The first Wichita basketball team took the court in 1906, while the university was still known as Fairmount College. Like many schools at this time, the early Wheatshockers squared off primarily against AAU outfits and other roving clubs. This arrangement lasted until about 1934, and it wasn’t until the 1953-54 season that the university became a real, formidable competitor. Under the guidance of coach Ralph Miller and powered by the excellent play of Cleo Littleton, the team won 27 games and made it to the postseason for the first time in school history. A huge sea change for the program occurred in 1955 when the team finally moved from playing in high school gymnasiums to an arena of their very own. Ten years later, the university would experience another new sensation: March Madness.
The 1964-65 season would be bittersweet for Wichita State fans. Fresh off of making their debut in the NCAA tournament the season before, the team also had their first-ever All-American in big man Dave “The Rave” Stallworth. However, Stallworth’s eligibility ran out in January, and the team had to carry on without him. Despite battling all the way to an inaugural Final Four appearance, the Shockers wouldn’t return to the national conversation until the ‘80s.
An incredible run during the ‘81 tourney would see the team playing in the Elite Eight, but it was the arrival of the “X-Man” the following fall that really captured the attention of fans. Arriving from South Carolina, hard-nosed Xavier McDaniel was a force on both ends of the floor. In his senior year, “X” became the first player in NCAA history to lead the nation in both points and rebounds. Like Stallworth before him, McDaniel would go on to enjoy a solid career in the NBA.
While the team would qualify for the tourney in both ‘87 and ‘88, Wichita State’s ascension as a basketball powerhouse didn’t really begin until the new millennium. A Sweet Sixteen appearance in 2006 would start the charge, but it was Coach Gregg Marshall’s 2012 and 2013 teams that would really turn heads. Back-to-back seasons of 30-plus wins, as well as the school’s second Final Four appearance, put Wichita State back on the map.
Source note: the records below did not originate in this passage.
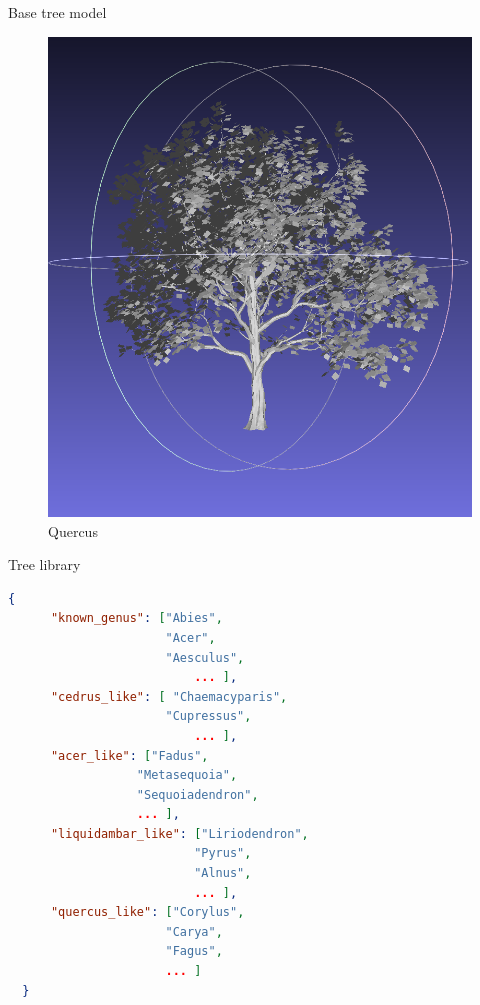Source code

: \documentclass[10pt]{beamer}
\begin{document}
\begin{frame}{Base tree model}
\begin{figure}[H]
\begin{minipage}{0.24\textwidth}
        \includegraphics[width=\textwidth]{images/quercus.png}
        \caption{Quercus}
    \end{minipage}
\end{figure}
\end{frame}

\begin{frame}[fragile]{Tree library}
  \begin{lstlisting}[language=json]
  {
      "known_genus": ["Abies",
                      "Acer",
                      "Aesculus",
                          ... ],
      "cedrus_like": [ "Chaemacyparis",
                      "Cupressus",
                          ... ],
      "acer_like": ["Fadus",
                  "Metasequoia",
                  "Sequoiadendron",
                  ... ],
      "liquidambar_like": ["Liriodendron",
                          "Pyrus",
                          "Alnus",
                          ... ],
      "quercus_like": ["Corylus",
                      "Carya",
                      "Fagus",
                      ... ]
  }
  \end{lstlisting}
\end{frame}
\end{document}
At the Charles Koch Arena, optimism has reached an all-time high. The Shockers have proven that they can hang with the big schools, and fans nationwide have taken notice. While they may not have the bells and whistles of other universities, Wichita State has one thing that no one else can claim: a remarkable ability to crash the party time and time again and always leave as the belle of the ball.